WHAT TO DO
Give back, exactly and with nothing added, the lines that run from the one containing "## Execution" to the final line below.

PROVIDED MATERIAL
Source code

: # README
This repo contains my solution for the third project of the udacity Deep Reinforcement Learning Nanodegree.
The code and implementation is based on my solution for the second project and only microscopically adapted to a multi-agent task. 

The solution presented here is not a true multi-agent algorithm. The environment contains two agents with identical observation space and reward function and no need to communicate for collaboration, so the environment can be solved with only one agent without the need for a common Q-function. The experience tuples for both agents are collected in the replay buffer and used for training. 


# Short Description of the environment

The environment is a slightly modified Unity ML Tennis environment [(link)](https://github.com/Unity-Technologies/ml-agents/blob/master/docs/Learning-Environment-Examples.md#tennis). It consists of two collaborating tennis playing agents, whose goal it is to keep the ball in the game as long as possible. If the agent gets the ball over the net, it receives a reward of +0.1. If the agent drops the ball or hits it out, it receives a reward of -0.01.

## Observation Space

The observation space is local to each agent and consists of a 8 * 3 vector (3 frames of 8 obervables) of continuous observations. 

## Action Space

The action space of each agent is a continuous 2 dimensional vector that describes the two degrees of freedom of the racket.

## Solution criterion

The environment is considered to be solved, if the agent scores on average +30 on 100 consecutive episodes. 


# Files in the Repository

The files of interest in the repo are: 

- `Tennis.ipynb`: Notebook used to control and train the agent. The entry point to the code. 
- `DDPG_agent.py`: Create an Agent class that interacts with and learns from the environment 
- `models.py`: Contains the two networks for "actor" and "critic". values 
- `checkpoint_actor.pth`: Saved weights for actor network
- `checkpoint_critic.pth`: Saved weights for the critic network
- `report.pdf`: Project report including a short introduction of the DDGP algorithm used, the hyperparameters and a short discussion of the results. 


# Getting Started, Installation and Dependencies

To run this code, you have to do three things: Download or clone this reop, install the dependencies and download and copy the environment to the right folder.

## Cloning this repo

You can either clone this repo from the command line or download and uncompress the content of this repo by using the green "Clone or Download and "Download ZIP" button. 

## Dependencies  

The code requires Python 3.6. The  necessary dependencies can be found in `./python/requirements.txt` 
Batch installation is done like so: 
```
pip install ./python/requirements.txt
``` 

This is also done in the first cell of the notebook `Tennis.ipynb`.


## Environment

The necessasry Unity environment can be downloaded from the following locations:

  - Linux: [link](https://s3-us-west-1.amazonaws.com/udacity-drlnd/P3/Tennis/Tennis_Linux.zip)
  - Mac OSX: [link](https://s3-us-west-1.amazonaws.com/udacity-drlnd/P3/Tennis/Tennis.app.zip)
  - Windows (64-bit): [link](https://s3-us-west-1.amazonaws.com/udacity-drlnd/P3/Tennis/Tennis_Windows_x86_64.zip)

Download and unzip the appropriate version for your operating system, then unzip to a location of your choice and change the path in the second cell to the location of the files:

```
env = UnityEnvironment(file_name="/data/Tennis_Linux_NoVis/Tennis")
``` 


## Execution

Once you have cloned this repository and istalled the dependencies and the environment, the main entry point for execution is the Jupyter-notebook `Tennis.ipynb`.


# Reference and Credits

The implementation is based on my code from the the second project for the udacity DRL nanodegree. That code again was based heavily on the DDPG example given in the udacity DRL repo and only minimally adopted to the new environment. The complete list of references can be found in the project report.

SOLUTION FOR THIS TASK
## Execution

Once you have cloned this repository and istalled the dependencies and the environment, the main entry point for execution is the Jupyter-notebook `Tennis.ipynb`.


# Reference and Credits

The implementation is based on my code from the the second project for the udacity DRL nanodegree. That code again was based heavily on the DDPG example given in the udacity DRL repo and only minimally adopted to the new environment. The complete list of references can be found in the project report.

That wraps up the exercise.